The National Institute for Computational Sciences

Data Transfer

  Data Transfer

Introduction


The ACF provides several ways for transferring files to/from the NFS home directories, NFS project directories, Lustre project directories, and Lustre scratch directories. DTNs (Data Transfer Nodes) furnish this capability. At the time of this writing, there are four DTNs available to ACF users. The table below shows these nodes.

Data Transfer NodeIP AddressAuthentication SupportedFile Transfer Protocols SupportedFile System Access
datamover1.nics.utk.edu192.249.6.163NetID+Duo,
InCommon Credential
SCP, SFTP, GlobusHome,
/lustre/haven
datamover2.nics.utk.edu192.249.6.164NetID+Duo,
InCommon Credential
SCP, SFTP, GlobusHome,
/lustre/haven
datamover3.nics.utk.edu192.249.6.165NetID+Duo,
InCommon Credential
SCP, SFTP, GlobusHome,
/lustre/haven
datamover4.nics.utk.edu192.249.6.166NetID+Duo,
InCommon Credential
SCP, SFTP, GlobusHome,
/lustre/haven

The listed DTNs are setup for NetID authentication, Duo TFA, and authentication through an InCommon Credential so users can login to this node and perform data transfer functions. To connect to these DTNs, use ssh in a terminal. More information on ssh usage can be found in the Access and Login document. Replace the hostname of the login node with the hostname of the DTN to which you wish to connect, then authenticate with your UT NetID, password, and Duo TFA.

SCP and SFTP


SCP and SFTP are both ssh utilities available for transferring files on the ACF. However, they perform slower than Globus. At the time of this writing, Globus offers the fastest data transfers on the ACF. Still, SCP and SFTP are useful for quick, small transfers. For larger file transfers, please use Globus.

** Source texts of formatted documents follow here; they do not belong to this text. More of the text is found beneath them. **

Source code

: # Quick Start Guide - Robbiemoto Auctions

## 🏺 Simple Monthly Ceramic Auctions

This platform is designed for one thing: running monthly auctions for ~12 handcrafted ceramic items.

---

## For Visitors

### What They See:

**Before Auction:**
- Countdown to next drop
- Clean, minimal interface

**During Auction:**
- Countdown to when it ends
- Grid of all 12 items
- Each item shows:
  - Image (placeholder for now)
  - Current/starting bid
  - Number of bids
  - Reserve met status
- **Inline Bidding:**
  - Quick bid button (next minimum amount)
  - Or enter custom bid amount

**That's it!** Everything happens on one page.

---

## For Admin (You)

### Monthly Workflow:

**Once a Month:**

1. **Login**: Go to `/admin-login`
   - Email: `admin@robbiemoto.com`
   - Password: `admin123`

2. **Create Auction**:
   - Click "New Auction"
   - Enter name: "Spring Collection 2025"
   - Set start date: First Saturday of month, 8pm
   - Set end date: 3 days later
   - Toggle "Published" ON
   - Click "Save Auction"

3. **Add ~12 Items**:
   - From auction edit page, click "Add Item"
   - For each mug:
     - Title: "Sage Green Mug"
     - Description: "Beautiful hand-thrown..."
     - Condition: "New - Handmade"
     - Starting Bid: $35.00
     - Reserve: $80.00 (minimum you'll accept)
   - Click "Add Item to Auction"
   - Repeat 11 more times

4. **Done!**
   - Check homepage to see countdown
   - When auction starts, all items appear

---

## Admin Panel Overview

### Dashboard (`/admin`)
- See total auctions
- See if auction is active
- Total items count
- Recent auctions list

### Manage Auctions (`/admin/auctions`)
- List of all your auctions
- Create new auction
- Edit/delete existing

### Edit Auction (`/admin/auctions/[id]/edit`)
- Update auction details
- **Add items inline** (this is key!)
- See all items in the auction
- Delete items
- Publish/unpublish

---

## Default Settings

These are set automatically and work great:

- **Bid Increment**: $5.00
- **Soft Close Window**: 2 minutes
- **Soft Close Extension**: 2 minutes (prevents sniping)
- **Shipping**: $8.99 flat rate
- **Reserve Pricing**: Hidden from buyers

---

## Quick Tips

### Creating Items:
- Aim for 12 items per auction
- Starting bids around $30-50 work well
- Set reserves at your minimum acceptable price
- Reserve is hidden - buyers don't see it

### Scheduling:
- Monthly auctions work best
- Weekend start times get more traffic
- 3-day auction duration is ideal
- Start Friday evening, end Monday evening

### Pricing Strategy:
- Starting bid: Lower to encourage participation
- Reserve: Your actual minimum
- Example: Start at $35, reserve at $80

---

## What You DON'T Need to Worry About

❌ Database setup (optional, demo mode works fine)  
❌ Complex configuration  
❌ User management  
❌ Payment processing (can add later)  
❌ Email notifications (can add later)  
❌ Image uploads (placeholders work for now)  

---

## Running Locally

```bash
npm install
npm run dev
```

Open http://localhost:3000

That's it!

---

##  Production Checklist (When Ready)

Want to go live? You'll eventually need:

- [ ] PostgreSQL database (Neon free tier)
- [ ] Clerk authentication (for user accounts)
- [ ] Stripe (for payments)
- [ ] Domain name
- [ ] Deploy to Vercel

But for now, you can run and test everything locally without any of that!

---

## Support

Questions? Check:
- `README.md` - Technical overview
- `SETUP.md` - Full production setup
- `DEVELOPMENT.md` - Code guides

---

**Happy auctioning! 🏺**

SCP and SFTP are available to Linux and MacOS systems by default. Windows 10 users with the most recent updates can use these utilities within Command Prompt or PowerShell. Windows 7 and 8 users must use a third-party utility to use SCP and SFTP. For more information on ssh in Windows, see the Access and Login document. For Windows 7 and 8 users, the third-party utilities FileZilla and WinSCP are reviewed later in this document.

The general syntax of SCP is given below. In general, SCP is useful when transferring a file on your system to the ACF. The <source> argument is the pathname of the file on your system that you wish to copy. The <destination> (in this case, datamover1) argument is the hostname of the datamover you wish to use. Additionally, the <directory> argument specifies the absolute pathname within the destination to place the file.

scp <source> <NetID>@datamover1.nics.utk.edu:<directory>

If you wanted to copy a file from your system and place it on the ACF, you could use scp ~/<filename><NetID>@acf-login.nics.utk.edu:~/Documents.

For SFTP, you specify the hostname of the system to which you intend to connect. For example, to securely transfer files between your local system and the ACF, use the syntax below in a terminal on your local system. Ensure that you enter SFTP from the directory that contains the file(s) you wish to copy to the ACF. You can use the pwd command to determine your current directory before entering SFTP.

sftp <NetID>@datamover1.nics.utk.edu

Once you authenticate with your UT NetID, password, and Duo TFA, you will enter SFTP’s interactive mode. Use the put command to upload a file to the ACF. For example, to upload a file named JobScript.sh to the ACF from your local machine, use put JobScript.sh. This syntax assumes that the JobScript.sh file is in the directory from which you entered SFTP.

To retrieve files from the ACF, use the get command. To download a file named ResearchResults.txt from the ACF to your local machine, use get ResearchResults.txt. SFTP will place the file in the directory from which you entered the utility. To change directories on the ACF, use the cd command. Use the lcd command to change the directory on your local system. Once you are done with SFTP, use the bye or exit commands to exit it. Other commands are available with the SFTP utility. Type help within SFTP to read more about them.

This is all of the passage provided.